**RECORDS FOR PROCESSING**

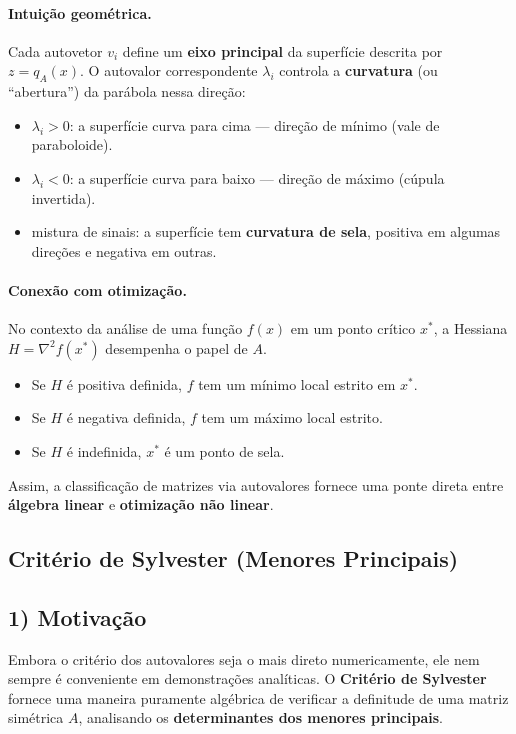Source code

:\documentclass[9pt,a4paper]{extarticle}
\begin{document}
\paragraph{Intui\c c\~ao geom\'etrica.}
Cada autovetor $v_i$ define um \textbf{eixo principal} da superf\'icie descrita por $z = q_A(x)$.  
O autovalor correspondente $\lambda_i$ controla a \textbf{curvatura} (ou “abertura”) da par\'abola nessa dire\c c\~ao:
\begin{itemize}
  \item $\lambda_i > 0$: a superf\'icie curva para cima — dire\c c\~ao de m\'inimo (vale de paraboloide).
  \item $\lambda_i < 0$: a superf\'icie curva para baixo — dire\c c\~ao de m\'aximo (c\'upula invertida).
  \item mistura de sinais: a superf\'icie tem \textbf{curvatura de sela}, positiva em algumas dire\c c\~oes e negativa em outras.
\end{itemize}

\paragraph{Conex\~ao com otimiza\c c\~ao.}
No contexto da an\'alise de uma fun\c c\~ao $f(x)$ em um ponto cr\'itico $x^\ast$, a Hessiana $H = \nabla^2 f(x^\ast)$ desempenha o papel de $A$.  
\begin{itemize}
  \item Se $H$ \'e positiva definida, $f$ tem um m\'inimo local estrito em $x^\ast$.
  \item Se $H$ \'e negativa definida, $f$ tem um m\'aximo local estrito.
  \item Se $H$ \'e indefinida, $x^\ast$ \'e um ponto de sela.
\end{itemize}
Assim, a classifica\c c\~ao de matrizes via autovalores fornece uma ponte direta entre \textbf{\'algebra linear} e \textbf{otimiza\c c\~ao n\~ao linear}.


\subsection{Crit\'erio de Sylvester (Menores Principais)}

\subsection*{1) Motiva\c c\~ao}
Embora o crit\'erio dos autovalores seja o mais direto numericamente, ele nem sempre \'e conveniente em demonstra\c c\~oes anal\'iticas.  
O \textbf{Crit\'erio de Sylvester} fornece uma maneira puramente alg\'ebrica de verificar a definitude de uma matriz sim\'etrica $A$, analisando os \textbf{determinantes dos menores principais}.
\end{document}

--

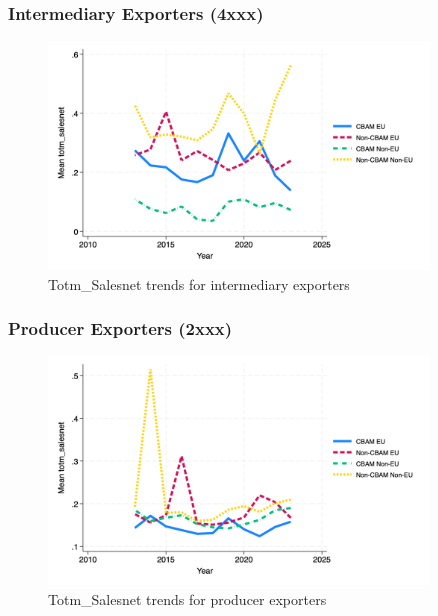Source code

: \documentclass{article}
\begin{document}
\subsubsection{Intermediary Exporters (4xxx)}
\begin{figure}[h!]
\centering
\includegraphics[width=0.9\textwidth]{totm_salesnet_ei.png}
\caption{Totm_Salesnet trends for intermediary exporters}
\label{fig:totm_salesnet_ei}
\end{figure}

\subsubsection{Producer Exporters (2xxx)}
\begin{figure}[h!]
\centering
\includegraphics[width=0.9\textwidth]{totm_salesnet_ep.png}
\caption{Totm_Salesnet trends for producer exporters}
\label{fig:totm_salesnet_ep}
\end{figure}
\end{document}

**WORK TO BE COMPLETED**
Say the number of data lines holding "fornece", without any other words.

**TASK RESULT**
2